- [Problem description]:
Each line of the records below that includes "traduction" adds one to the count; state the final count by itself.

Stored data

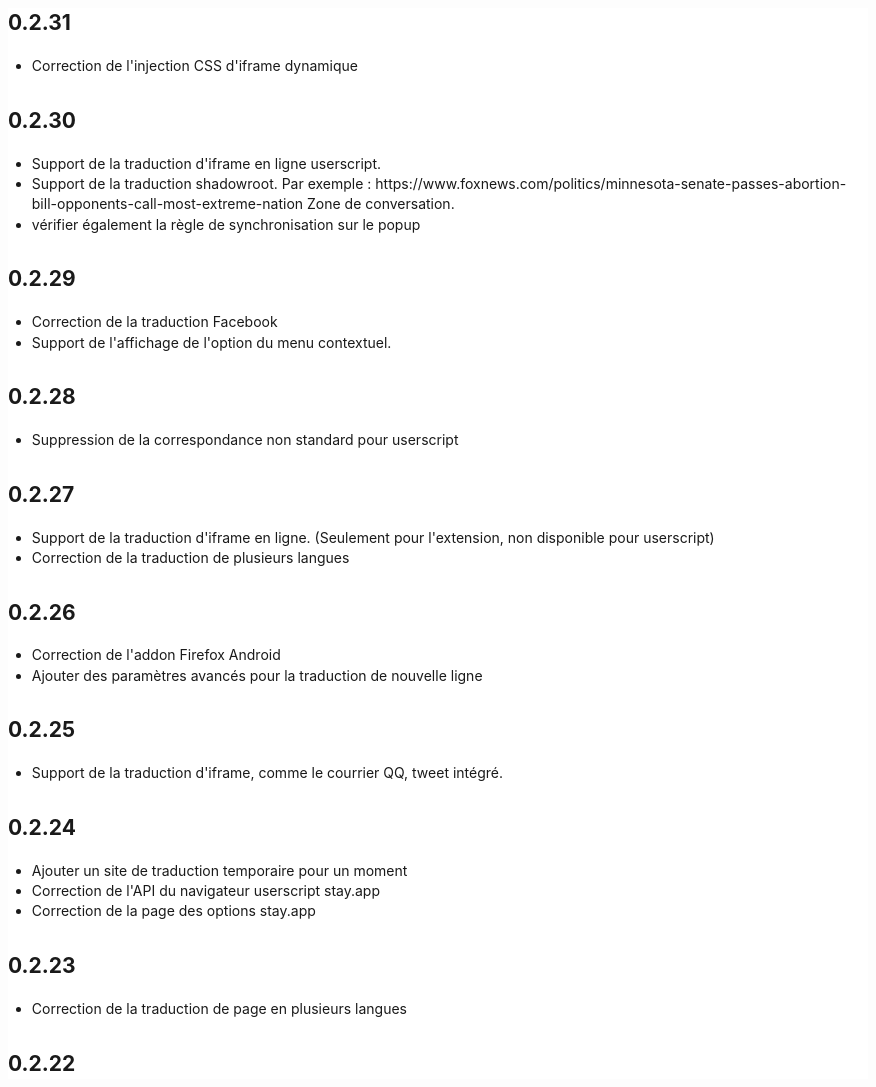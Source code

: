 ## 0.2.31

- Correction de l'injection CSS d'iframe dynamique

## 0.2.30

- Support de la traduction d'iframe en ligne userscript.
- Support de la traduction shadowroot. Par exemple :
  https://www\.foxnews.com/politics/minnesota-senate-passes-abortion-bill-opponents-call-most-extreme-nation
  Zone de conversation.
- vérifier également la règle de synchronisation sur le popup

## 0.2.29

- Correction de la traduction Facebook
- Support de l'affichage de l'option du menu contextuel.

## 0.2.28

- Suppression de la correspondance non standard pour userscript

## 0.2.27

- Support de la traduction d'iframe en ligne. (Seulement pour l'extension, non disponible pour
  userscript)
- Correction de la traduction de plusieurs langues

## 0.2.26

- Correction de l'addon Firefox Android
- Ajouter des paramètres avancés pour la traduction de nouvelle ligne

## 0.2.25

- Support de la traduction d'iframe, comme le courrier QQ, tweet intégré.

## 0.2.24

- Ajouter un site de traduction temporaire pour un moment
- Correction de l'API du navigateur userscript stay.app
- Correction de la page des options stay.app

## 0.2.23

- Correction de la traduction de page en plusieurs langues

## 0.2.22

...

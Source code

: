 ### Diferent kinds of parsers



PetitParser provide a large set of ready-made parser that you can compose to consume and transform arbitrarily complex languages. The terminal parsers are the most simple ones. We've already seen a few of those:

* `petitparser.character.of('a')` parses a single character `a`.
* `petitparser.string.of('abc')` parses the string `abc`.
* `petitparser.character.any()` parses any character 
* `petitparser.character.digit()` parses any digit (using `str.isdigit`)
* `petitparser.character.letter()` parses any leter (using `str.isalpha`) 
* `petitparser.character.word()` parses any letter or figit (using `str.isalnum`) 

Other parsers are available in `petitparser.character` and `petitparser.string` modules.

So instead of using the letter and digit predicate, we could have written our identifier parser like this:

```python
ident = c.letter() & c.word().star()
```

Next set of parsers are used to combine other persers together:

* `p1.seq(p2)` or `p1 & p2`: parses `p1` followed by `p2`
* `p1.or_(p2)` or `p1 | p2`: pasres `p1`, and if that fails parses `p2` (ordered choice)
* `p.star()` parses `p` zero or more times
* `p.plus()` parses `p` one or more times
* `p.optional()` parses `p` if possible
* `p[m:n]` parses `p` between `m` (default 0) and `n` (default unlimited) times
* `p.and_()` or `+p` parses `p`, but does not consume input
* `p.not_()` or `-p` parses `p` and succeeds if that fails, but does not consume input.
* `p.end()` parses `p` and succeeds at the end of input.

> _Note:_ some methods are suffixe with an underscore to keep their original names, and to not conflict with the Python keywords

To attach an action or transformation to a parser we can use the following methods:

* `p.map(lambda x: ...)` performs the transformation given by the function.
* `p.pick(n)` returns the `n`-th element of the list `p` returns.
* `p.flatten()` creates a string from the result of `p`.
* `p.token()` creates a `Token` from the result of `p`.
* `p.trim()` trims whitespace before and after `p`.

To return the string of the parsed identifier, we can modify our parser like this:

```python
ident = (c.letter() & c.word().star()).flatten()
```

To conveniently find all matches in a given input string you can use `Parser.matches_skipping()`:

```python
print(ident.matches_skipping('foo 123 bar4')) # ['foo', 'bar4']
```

- [Reply]:
9